▸ **Your goal**:
Find the word "Umgebung" in the data, then copy each line where it is found.

[Opening Data for review section]

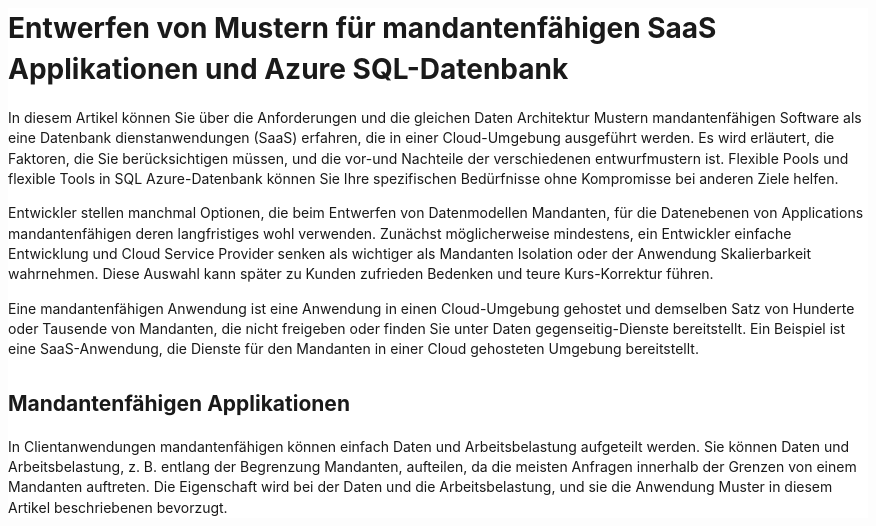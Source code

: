 <properties
   pageTitle="Entwerfen von Mustern für mandantenfähigen SaaS Applikationen und Azure SQL-Datenbank | Microsoft Azure"
   description="In diesem Artikel werden die Anforderungen und allgemeine Daten Architektur Mustern mandantenfähigen-Datenbank, die in einen Cloud-Umgebung ausgeführt Applications berücksichtigen müssen, und die verschiedenen vor-und Nachteile dieser Muster zugeordnet. Es wird erläutert, wie SQL Azure-Datenbank, mit deren flexible Pools und flexible Tools helfen diese Anforderungen ohne Kompromisse Weise beheben."
   keywords=""
   services="sql-database"
   documentationCenter=""
   authors="CarlRabeler"
   manager="jhubbard"
   editor=""/>

<tags
   ms.service="sql-database"
   ms.devlang="NA"
   ms.topic="article"
   ms.tgt_pltfrm="NA"
   ms.workload="sqldb-design"
   ms.date="08/24/2016"
   ms.author="carlrab"/>

# <a name="design-patterns-for-multitenant-saas-applications-and-azure-sql-database"></a>Entwerfen von Mustern für mandantenfähigen SaaS Applikationen und Azure SQL-Datenbank

In diesem Artikel können Sie über die Anforderungen und die gleichen Daten Architektur Mustern mandantenfähigen Software als eine Datenbank dienstanwendungen (SaaS) erfahren, die in einer Cloud-Umgebung ausgeführt werden. Es wird erläutert, die Faktoren, die Sie berücksichtigen müssen, und die vor-und Nachteile der verschiedenen entwurfmustern ist. Flexible Pools und flexible Tools in SQL Azure-Datenbank können Sie Ihre spezifischen Bedürfnisse ohne Kompromisse bei anderen Ziele helfen.

Entwickler stellen manchmal Optionen, die beim Entwerfen von Datenmodellen Mandanten, für die Datenebenen von Applications mandantenfähigen deren langfristiges wohl verwenden. Zunächst möglicherweise mindestens, ein Entwickler einfache Entwicklung und Cloud Service Provider senken als wichtiger als Mandanten Isolation oder der Anwendung Skalierbarkeit wahrnehmen. Diese Auswahl kann später zu Kunden zufrieden Bedenken und teure Kurs-Korrektur führen.

Eine mandantenfähigen Anwendung ist eine Anwendung in einen Cloud-Umgebung gehostet und demselben Satz von Hunderte oder Tausende von Mandanten, die nicht freigeben oder finden Sie unter Daten gegenseitig-Dienste bereitstellt. Ein Beispiel ist eine SaaS-Anwendung, die Dienste für den Mandanten in einer Cloud gehosteten Umgebung bereitstellt.

## <a name="multitenant-applications"></a>Mandantenfähigen Applikationen

In Clientanwendungen mandantenfähigen können einfach Daten und Arbeitsbelastung aufgeteilt werden. Sie können Daten und Arbeitsbelastung, z. B. entlang der Begrenzung Mandanten, aufteilen, da die meisten Anfragen innerhalb der Grenzen von einem Mandanten auftreten. Die Eigenschaft wird bei der Daten und die Arbeitsbelastung, und sie die Anwendung Muster in diesem Artikel beschriebenen bevorzugt.
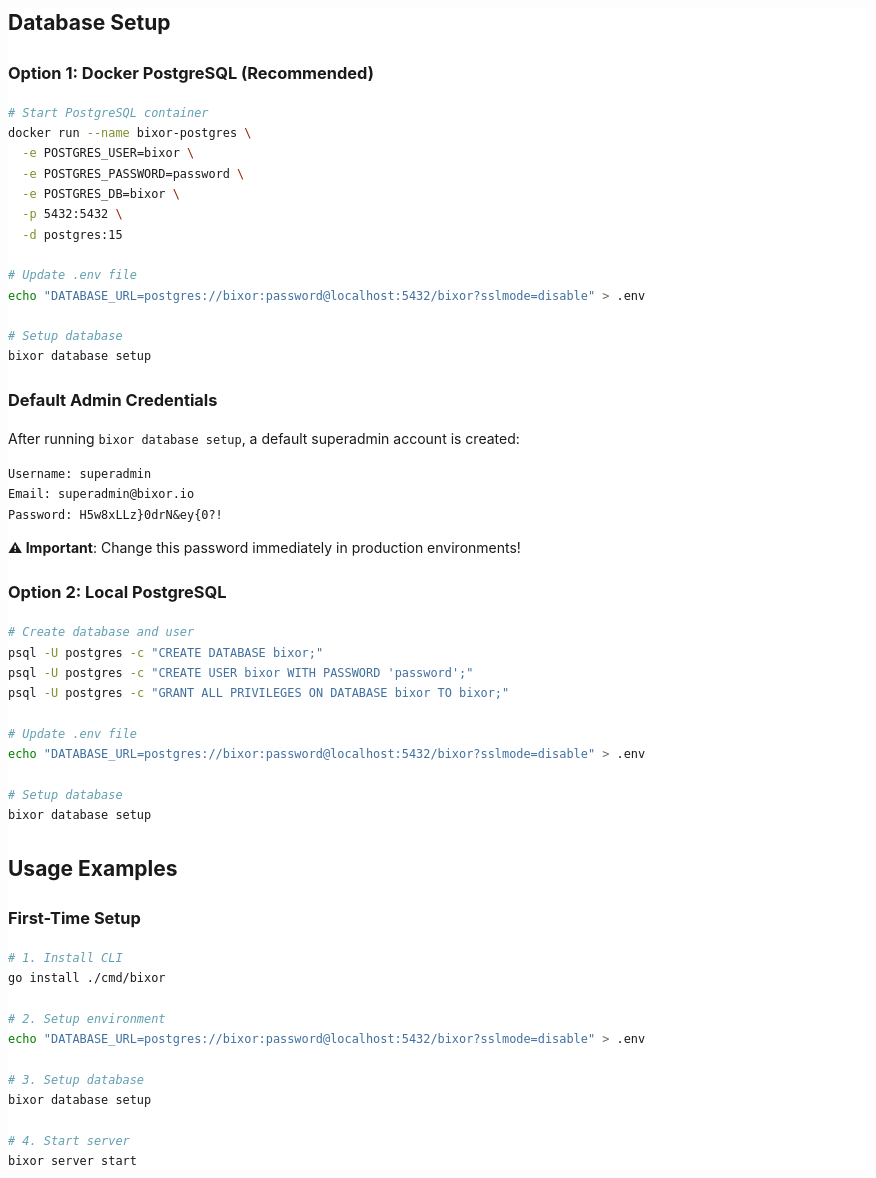 ## Database Setup

### Option 1: Docker PostgreSQL (Recommended)
```bash
# Start PostgreSQL container
docker run --name bixor-postgres \
  -e POSTGRES_USER=bixor \
  -e POSTGRES_PASSWORD=password \
  -e POSTGRES_DB=bixor \
  -p 5432:5432 \
  -d postgres:15

# Update .env file
echo "DATABASE_URL=postgres://bixor:password@localhost:5432/bixor?sslmode=disable" > .env

# Setup database
bixor database setup
```

### Default Admin Credentials

After running `bixor database setup`, a default superadmin account is created:

```
Username: superadmin
Email: superadmin@bixor.io
Password: H5w8xLLz}0drN&ey{0?!
```

**⚠️ Important**: Change this password immediately in production environments!

### Option 2: Local PostgreSQL
```bash
# Create database and user
psql -U postgres -c "CREATE DATABASE bixor;"
psql -U postgres -c "CREATE USER bixor WITH PASSWORD 'password';"
psql -U postgres -c "GRANT ALL PRIVILEGES ON DATABASE bixor TO bixor;"

# Update .env file
echo "DATABASE_URL=postgres://bixor:password@localhost:5432/bixor?sslmode=disable" > .env

# Setup database
bixor database setup
```

## Usage Examples

### First-Time Setup
```bash
# 1. Install CLI
go install ./cmd/bixor

# 2. Setup environment
echo "DATABASE_URL=postgres://bixor:password@localhost:5432/bixor?sslmode=disable" > .env

# 3. Setup database
bixor database setup

# 4. Start server
bixor server start
```
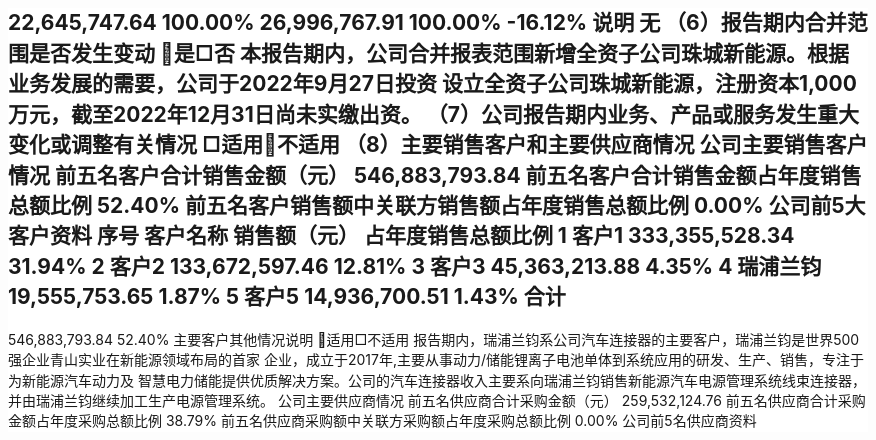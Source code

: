 22,645,747.64
100.00%
26,996,767.91
100.00%
-16.12%
说明
无
（6）报告期内合并范围是否发生变动
是□否
本报告期内，公司合并报表范围新增全资子公司珠城新能源。根据业务发展的需要，公司于2022年9月27日投资
设立全资子公司珠城新能源，注册资本1,000万元，截至2022年12月31日尚未实缴出资。
（7）公司报告期内业务、产品或服务发生重大变化或调整有关情况
□适用不适用
（8）主要销售客户和主要供应商情况
公司主要销售客户情况
前五名客户合计销售金额（元）
546,883,793.84
前五名客户合计销售金额占年度销售总额比例
52.40%
前五名客户销售额中关联方销售额占年度销售总额比例
0.00%
公司前5大客户资料
序号
客户名称
销售额（元）
占年度销售总额比例
1
客户1
333,355,528.34
31.94%
2
客户2
133,672,597.46
12.81%
3
客户3
45,363,213.88
4.35%
4
瑞浦兰钧
19,555,753.65
1.87%
5
客户5
14,936,700.51
1.43%
合计
--
546,883,793.84
52.40%
主要客户其他情况说明
适用□不适用
报告期内，瑞浦兰钧系公司汽车连接器的主要客户，瑞浦兰钧是世界500强企业青山实业在新能源领域布局的首家
企业，成立于2017年,主要从事动力/储能锂离子电池单体到系统应用的研发、生产、销售，专注于为新能源汽车动力及
智慧电力储能提供优质解决方案。公司的汽车连接器收入主要系向瑞浦兰钧销售新能源汽车电源管理系统线束连接器，
并由瑞浦兰钧继续加工生产电源管理系统。
公司主要供应商情况
前五名供应商合计采购金额（元）
259,532,124.76
前五名供应商合计采购金额占年度采购总额比例
38.79%
前五名供应商采购额中关联方采购额占年度采购总额比例
0.00%
公司前5名供应商资料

[Closing Data for review section]

▸ **Solved problem**:
   description="In diesem Artikel werden die Anforderungen und allgemeine Daten Architektur Mustern mandantenfähigen-Datenbank, die in einen Cloud-Umgebung ausgeführt Applications berücksichtigen müssen, und die verschiedenen vor-und Nachteile dieser Muster zugeordnet. Es wird erläutert, wie SQL Azure-Datenbank, mit deren flexible Pools und flexible Tools helfen diese Anforderungen ohne Kompromisse Weise beheben."
In diesem Artikel können Sie über die Anforderungen und die gleichen Daten Architektur Mustern mandantenfähigen Software als eine Datenbank dienstanwendungen (SaaS) erfahren, die in einer Cloud-Umgebung ausgeführt werden. Es wird erläutert, die Faktoren, die Sie berücksichtigen müssen, und die vor-und Nachteile der verschiedenen entwurfmustern ist. Flexible Pools und flexible Tools in SQL Azure-Datenbank können Sie Ihre spezifischen Bedürfnisse ohne Kompromisse bei anderen Ziele helfen.
Eine mandantenfähigen Anwendung ist eine Anwendung in einen Cloud-Umgebung gehostet und demselben Satz von Hunderte oder Tausende von Mandanten, die nicht freigeben oder finden Sie unter Daten gegenseitig-Dienste bereitstellt. Ein Beispiel ist eine SaaS-Anwendung, die Dienste für den Mandanten in einer Cloud gehosteten Umgebung bereitstellt.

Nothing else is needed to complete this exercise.